Our relations with the United States-led West have been historically marked by differences on crucial strategic issues, sanctions, technology denial and negative policies in our neighbourhood. France, although a member of the western alliance and the technology denial regimes, and careful about adherence to its ‘international’ commitments, has, nevertheless, always been supple in dealing with India as part of its independent foreign policy.
France has partnered us in defence, space and nuclear areas for decades. Unlike other European countries, France’s refusal to impose bilateral sanctions after our nuclear tests, its initiative to open a strategic dialogue with us as an alternative to a sanctions approach, its support for civilian nuclear cooperation and NSG exemption, its decision to end sale of advanced weaponry to Pakistan, explains why we attach importance to the relationship.
During Hollande’s visit, France reaffirmed its support for India’s UNSC permanent membership and earned our appreciation of the important role it played in moving the process to the stage of text-based negotiations. The joint determination expressed to achieve India’s NSG accession in 2016 is new and important.
Modi has said that he decided to invite Hollande as chief guest after the terrorist attacks in Paris last November. The robustly worded separate joint statement on counter terrorism that has been issued meets all our requirements. It recognises the need to urgently ‘disrupt terrorist networks and financing channels, eliminate terrorist safe havens, training infrastructure and cross-border movement of terrorists’, besides underlining ‘the need for all countries to effectively deal with terrorism emanating from their territory or territories under their control’. It seeks action ‘against all entities, including States, that sponsor, provide support, active or passive, to terrorist groups or harbour them’.
Significantly, Modi and Hollande have asked for ‘decisive actions’ against the Lashkar-e-Taiba, Jaish-e-Mohammad and Hizb-ul-Mujahideen, and, while condemning the terror attacks in Pathankot and Gurdaspur, have called on Pakistan to bring to justice their perpetrators as well as those of the 26/11 Mumbai attacks. Hollande has commended India’s stabilising role in South Asia, in particular in Afghanistan, where the two sides noted that terrorist activities and proxies supported from safe havens across Afghanistan’s borders posed a grave threat to its peace, security and stability. On Pakistan-linked terrorism and on Afghanistan, India and France have found common language. Given that France will raise the terrorism issue in European instances and in the UN with much greater force than before, this should assist us in dealing with our Pakistan problem.
In the area of defence, unsurprisingly, media attention was riveted on whether the big-ticket Rafale contract would be finalised during the visit. In the event, an MoU on the purchase of 36 Rafales was concluded and clarification given that all aspects of the inter-governmental agreement on their acquisition had been concluded, barring the resolution of some financial issues presumably in the next four weeks. The 2006 Agreement on Defence Cooperation will be extended for another 10 years.

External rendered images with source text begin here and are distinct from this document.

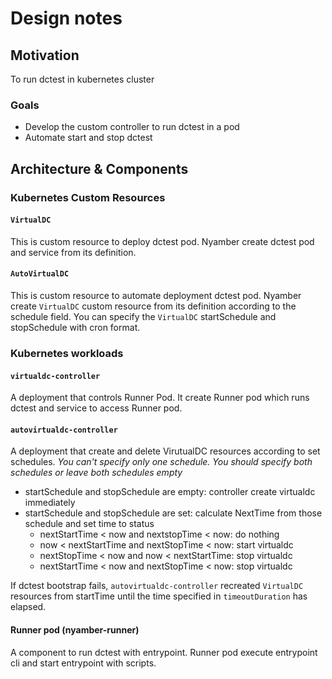 # Design notes

## Motivation

To run dctest in kubernetes cluster

### Goals

- Develop the custom controller to run dctest in a pod
- Automate start and stop dctest

## Architecture & Components

### Kubernetes Custom Resources

#### `VirtualDC`

This is custom resource to deploy dctest pod.
Nyamber create dctest pod and service from its definition.

#### `AutoVirtualDC`

This is custom resource to automate deployment dctest pod.
Nyamber create `VirtualDC` custom resource from its definition according to the schedule field.
You can specify the `VirtualDC` startSchedule and stopSchedule with cron format.

### Kubernetes workloads

#### `virtualdc-controller`

A deployment that controls Runner Pod.
It create Runner pod which runs dctest and service to access Runner pod.

#### `autovirtualdc-controller`

A deployment that create and delete VirutualDC resources according to set schedules.
*You can't specify only one schedule. You should specify both schedules or leave both schedules empty*

- startSchedule and stopSchedule are empty: controller create virtualdc immediately
- startSchedule and stopSchedule are set: calculate NextTime from those schedule and set time to status
  - nextStartTime < now and nextstopTime < now: do nothing
  - now < nextStartTime and nextStopTime < now: start virtualdc
  - nextStopTime < now and now < nextStartTime: stop virtualdc
  - nextStartTime < now and nextStopTime < now: stop virtualdc

If dctest bootstrap fails, `autovirtualdc-controller` recreated `VirtualDC` resources from startTime until the time specified in `timeoutDuration` has elapsed.

#### Runner pod (nyamber-runner)

A component to run dctest with entrypoint.
Runner pod execute entrypoint cli and start entrypoint with scripts.

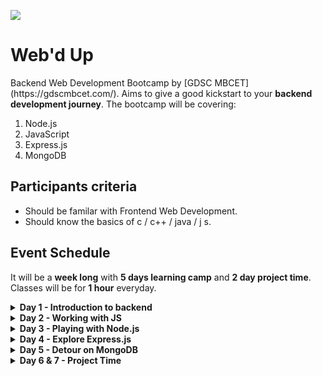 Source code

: <img src="Header.png"></img>

# Web'd Up

</p>
Backend Web Development Bootcamp by [GDSC MBCET](https://gdscmbcet.com/). Aims to give a good kickstart to your <b>backend development journey</b>. The bootcamp will be covering:

1. Node.js
2. JavaScript
3. Express.js
4. MongoDB

## Participants criteria

- Should be familar with Frontend Web Development.
- Should know the basics of c / c++ / java / j s.

## Event Schedule
It will be a <b>week long</b> with <b>5 days learning camp</b> and <b>2 day project time</b>. Classes will be for <b>1 hour</b> everyday.

<details>
<summary>
<b>Day 1 - Introduction to backend</b>
</summary>

- More about servers and databases
- Working of web requests
- More about Node.js
- Installation of Node
</details>

<details>
<summary>
<b>Day 2 - Working with JS</b>
</summary>

- Object literals
- Asynchronous JavaScript
- Server creation in Node JS ( a glimpse)
</details>

<details>
<summary>
<b>Day 3 - Playing with Node.js</b>
</summary>

- Server creation
- Serving HTML file (modules : http and fs)
- Routing and GET method
</details>

<details>
<summary>
<b>Day 4 - Explore Express.js</b>
</summary>

- Handlebars
- Setting up templating engine
- Rendering UI
</details>

<details>
<summary>
<b>Day 5 - Detour on MongoDB</b>
</summary>

- A glimpse on databases (SQL & NoSQL)
- More about MongoDB
- Create,Read,Update and Delete operations
</details>

<details>
<summary>
<b>Day 6 & 7 - Project Time</b>
</summary>

The participants will be working on individual projects based on the topics covered throughout the bootcamp. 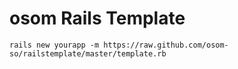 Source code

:osom Rails Template
===

    rails new yourapp -m https://raw.github.com/osom-so/railstemplate/master/template.rb
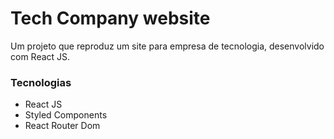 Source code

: # Tech Company website

Um projeto que reproduz um site para empresa de tecnologia, desenvolvido com React JS.

### Tecnologias

- React JS
- Styled Components
- React Router Dom
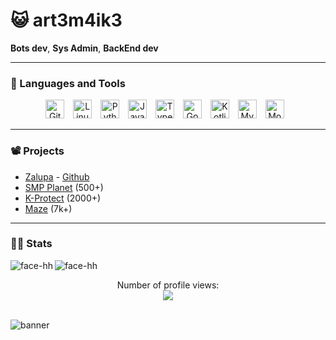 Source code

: # 😺 art3m4ik3

<strong>Bots dev</strong>, <strong>Sys Admin</strong>, <strong>BackEnd dev</strong>

---

### 🧰 Languages and Tools

<div align="center">
  <img alt="Git" width="30px" style="padding-right:10px;" src="https://cdn.jsdelivr.net/gh/devicons/devicon/icons/git/git-original.svg" />
  <img alt="Linux" width="30px" style="padding-right:10px;" src="https://cdn.jsdelivr.net/gh/devicons/devicon/icons/linux/linux-original.svg" />
  <img alt="Python" width="30px" style="padding-right:10px;" src="https://cdn.jsdelivr.net/gh/devicons/devicon/icons/python/python-original.svg" />
  <img alt="JavaScript" width="30px" style="padding-right:10px;" src="https://cdn.jsdelivr.net/gh/devicons/devicon/icons/javascript/javascript-original.svg" />
  <img alt="TypeScript" width="30px" style="padding-right:10px;" src="https://cdn.jsdelivr.net/gh/devicons/devicon/icons/typescript/typescript-original.svg" />
  <img alt="Go" width="30px" style="padding-right:10px;" src="https://cdn.jsdelivr.net/gh/devicons/devicon/icons/go/go-original.svg" />
  <img alt="Kotlin" width="30px" style="padding-right:10px;" src="https://cdn.jsdelivr.net/gh/devicons/devicon/icons/kotlin/kotlin-original.svg" />
  <img alt="MySQL" width="30px" style="padding-right:10px;" src="https://cdn.jsdelivr.net/gh/devicons/devicon/icons/mysql/mysql-original.svg" />
  <img alt="MongoDB" width="30px" style="padding-right:10px;" src="https://cdn.jsdelivr.net/gh/devicons/devicon/icons/mongodb/mongodb-original.svg" />
</div>

---

### 📽️ Projects

- [Zalupa](https://zlp-project.fun) - [Github](https://github.com/zlp-project)
- [SMP Planet](https://discord.gg/K232dB3RKC) (500+)
- [K-Protect](https://discord.gg/k-protect-community-public-925337010779078676) (2000+)
- [Maze](https://discord.gg/maze-860903218559844352) (7k+)

---

### 🧑‍💻 Stats

<a href="https://github.com/art3m4ik3">
  <img align="left" src="https://github-readme-stats.vercel.app/api?username=art3m4ik3&show_icons=true&theme=tokyonight&hide=issues" alt="face-hh" />
</a>
<a href="https://github.com/art3m4ik3">
  <img align="left" src="https://github-readme-stats.vercel.app/api/top-langs?username=art3m4ik3&show_icons=true&theme=tokyonight&layout=compact" alt="face-hh" />
</a>
<br clear="left"/>
<div align="center">
  <p>Number of profile views:<br><img src="https://profile-counter.glitch.me/art3m4ik3/count.svg"></p>
</div>

<br />
<img alt="banner" src="https://static0.gamerantimages.com/wordpress/wp-content/uploads/2021/07/Minecraft-how-to-tame-cats.jpg">
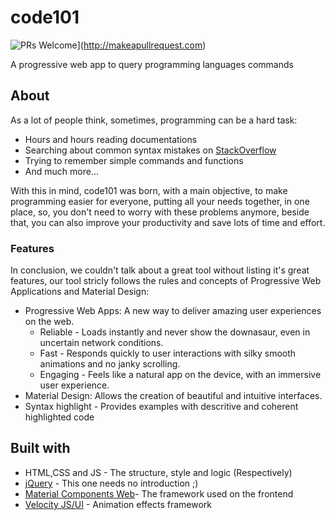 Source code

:# code101

![PRs Welcome](https://img.shields.io/badge/PRs-welcome-brightgreen.svg?style=flat-square)](http://makeapullrequest.com)

A progressive web app to query programming languages commands

## About

As a lot of people think, sometimes, programming can be a hard task:

* Hours and hours reading documentations
* Searching about common syntax mistakes on [StackOverflow](https://stackoverflow.com)
* Trying to remember simple commands and functions
* And much more...

With this in mind, code101 was born, with a main objective, to make programming easier for everyone, putting all your needs together, in one place, so, you don't need to worry with these problems anymore, beside that, you can also improve your productivity and save lots of time and effort.

### Features

In conclusion, we couldn't talk about a great tool without listing it's great features, our tool stricly follows the rules and concepts of Progressive Web Applications and Material Design:

* Progressive Web Apps: A new way to deliver amazing user experiences on the web.
	* Reliable - Loads instantly and never show the downasaur, even in uncertain network conditions.
	* Fast - Responds quickly to user interactions with silky smooth animations and no janky scrolling.
	* Engaging - Feels like a natural app on the device, with an immersive user experience.
* Material Design: Allows the creation of beautiful and intuitive interfaces.
* Syntax highlight - Provides examples with descritive and coherent highlighted code

## Built with

* HTML,CSS and JS - The structure, style and logic (Respectively)
* [jQuery](http://jquery.com) - This one needs no introduction ;)
* [Material Components Web](https://github.com/material-components/material-components-web)- The framework used on the frontend
* [Velocity JS/UI](https://github.com/julianshapiro/velocity) - Animation effects framework
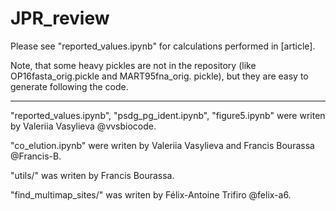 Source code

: # JPR_review
Please see "reported_values.ipynb" for calculations performed in [article].

Note, that some heavy pickles are not in the repository (like OP16fasta_orig.pickle and MART95fna_orig. pickle), but they are easy to generate following the code.

_______________________________________________________________________________

"reported_values.ipynb", "psdg_pg_ident.ipynb", "figure5.ipynb" were writen by Valeriia Vasylieva @vvsbiocode.

"co_elution.ipynb" were writen by Valeriia Vasylieva and Francis Bourassa @Francis-B.

"utils/" was writen by Francis Bourassa.

"find_multimap_sites/" was writen by Félix-Antoine Trifiro @felix-a6.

Our desire to forge closer strategic ties with France has, however, not got translated into increased defence procurement from France. The space for it has actually shrunk with the US and Israel emerging as significant defence partners and the continuation of our privileged ties with Russia. The 126 Rafale aircraft contract has got reduced to 36. The French lost the contract of light utility helicopters twice despite decades of reliable service that French-origin helicopters like Cheetah and Chetak have provided. The ambitious air defence SR-SAM joint development and production project with transfer of sensitive technology has been largely abandoned after completion of negotiations. The contract for Airbus 330 Refuelling aircraft remains undecided.
A new impetus has been given to nuclear cooperation with both leaders encouraging the conclusion of techno-commercial negotiations by the end of 2016 for the construction of six nuclear power reactor units at Jaitapur, with due consideration to cost viability of the project, economic financing from France, collaboration on transfer of technology and cost-effective localisation of manufacturing for large and critical components. That a roadmap for starting the implementation of the project in early 2017 has been agreed indicates concrete progress.
In the area of space, the two implementing arrangements for cooperation in definition studies on a future joint thermal infrared earth observation mission are important as night time monitoring capability is involved.
Hollande sees economic opportunities in an India growing at 7% plus at a time when the global economy is in bad shape, Europe is in crisis, China’s economy is slowing down and the remaining BRICS countries are facing economic trouble. He recognises the esteem India has for France and the growing affinity between the two countries. Both sides have done well to actively build on their common interests and mutually benefit from this joint effort.
Kanwal Sibal is former foreign secretary. The views expressed are personal.